> WHAT THIS TASK INVOLVES: The number of lines holding the string "well" is all that is wanted; count them in the records below.

◇ ◇ ◇ ◇ ◇ ◇ ◇

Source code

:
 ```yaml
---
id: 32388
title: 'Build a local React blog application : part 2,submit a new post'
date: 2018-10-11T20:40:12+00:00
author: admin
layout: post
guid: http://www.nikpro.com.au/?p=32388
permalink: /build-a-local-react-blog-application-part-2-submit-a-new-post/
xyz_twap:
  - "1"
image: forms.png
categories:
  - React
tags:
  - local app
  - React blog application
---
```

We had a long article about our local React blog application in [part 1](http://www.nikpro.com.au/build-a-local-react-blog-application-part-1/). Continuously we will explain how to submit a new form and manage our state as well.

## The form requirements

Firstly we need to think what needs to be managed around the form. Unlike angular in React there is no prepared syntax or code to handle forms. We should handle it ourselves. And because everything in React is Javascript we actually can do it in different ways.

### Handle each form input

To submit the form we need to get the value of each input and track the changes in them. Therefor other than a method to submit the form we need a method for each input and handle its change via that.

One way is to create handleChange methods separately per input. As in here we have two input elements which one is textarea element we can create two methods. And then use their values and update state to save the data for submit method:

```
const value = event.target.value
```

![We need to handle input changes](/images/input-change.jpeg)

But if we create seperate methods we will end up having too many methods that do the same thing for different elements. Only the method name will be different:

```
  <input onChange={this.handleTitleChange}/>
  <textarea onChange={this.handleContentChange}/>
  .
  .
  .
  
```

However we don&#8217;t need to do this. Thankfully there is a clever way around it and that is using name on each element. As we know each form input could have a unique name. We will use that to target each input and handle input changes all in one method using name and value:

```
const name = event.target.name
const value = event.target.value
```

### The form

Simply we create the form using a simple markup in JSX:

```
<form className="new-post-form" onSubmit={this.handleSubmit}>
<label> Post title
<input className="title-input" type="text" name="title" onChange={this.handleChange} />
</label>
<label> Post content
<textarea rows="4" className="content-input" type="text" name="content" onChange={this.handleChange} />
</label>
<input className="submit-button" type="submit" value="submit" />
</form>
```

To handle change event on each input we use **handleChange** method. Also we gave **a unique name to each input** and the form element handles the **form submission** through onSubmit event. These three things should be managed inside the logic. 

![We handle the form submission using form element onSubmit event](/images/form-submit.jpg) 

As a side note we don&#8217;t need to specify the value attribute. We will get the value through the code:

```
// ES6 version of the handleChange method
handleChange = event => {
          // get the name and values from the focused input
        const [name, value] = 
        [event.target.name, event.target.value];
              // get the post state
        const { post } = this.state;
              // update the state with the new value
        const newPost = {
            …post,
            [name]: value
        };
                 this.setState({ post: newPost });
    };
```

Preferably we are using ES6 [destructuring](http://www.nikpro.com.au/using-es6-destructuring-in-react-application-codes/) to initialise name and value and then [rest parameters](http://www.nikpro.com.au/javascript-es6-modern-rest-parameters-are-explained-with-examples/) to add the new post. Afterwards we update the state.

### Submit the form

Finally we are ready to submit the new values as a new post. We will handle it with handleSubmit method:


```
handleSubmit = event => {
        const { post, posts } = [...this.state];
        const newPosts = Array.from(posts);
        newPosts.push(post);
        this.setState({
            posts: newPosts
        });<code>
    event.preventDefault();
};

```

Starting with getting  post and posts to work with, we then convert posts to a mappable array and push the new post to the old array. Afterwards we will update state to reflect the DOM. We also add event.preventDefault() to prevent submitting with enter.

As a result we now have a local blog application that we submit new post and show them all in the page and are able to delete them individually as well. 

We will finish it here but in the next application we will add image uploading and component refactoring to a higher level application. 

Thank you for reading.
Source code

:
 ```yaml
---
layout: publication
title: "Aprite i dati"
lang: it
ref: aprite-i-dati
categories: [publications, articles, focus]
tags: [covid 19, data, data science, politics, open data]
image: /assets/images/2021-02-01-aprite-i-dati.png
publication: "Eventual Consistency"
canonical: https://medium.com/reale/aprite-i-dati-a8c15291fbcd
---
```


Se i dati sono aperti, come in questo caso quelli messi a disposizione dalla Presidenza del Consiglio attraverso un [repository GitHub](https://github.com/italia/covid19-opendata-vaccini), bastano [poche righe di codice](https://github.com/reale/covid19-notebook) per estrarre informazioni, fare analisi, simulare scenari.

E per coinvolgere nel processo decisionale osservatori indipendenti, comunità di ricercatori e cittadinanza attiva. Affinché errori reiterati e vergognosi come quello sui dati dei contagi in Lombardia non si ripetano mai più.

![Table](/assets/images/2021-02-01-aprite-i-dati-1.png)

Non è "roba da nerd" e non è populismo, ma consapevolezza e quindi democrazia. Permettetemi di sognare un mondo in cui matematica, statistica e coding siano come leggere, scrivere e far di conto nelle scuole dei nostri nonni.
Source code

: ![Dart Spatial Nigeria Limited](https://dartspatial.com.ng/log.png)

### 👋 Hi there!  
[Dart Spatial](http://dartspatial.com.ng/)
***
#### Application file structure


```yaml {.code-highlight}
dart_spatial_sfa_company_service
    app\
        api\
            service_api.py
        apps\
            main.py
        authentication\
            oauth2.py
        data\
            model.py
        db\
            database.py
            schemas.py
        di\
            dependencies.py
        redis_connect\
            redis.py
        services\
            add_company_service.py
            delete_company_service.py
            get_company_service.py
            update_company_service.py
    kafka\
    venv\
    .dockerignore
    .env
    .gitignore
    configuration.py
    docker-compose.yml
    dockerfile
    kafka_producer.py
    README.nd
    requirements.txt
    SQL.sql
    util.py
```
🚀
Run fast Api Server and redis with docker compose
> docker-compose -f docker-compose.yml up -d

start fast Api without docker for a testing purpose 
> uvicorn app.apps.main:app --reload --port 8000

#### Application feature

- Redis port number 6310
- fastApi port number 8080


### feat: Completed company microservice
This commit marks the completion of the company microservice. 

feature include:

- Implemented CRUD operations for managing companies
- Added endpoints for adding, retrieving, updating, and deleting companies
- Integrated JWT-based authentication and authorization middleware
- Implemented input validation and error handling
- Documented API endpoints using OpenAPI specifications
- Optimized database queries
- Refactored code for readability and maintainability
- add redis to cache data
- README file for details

◇ ◇ ◇ ◇ ◇ ◇ ◇

> ANSWER: 2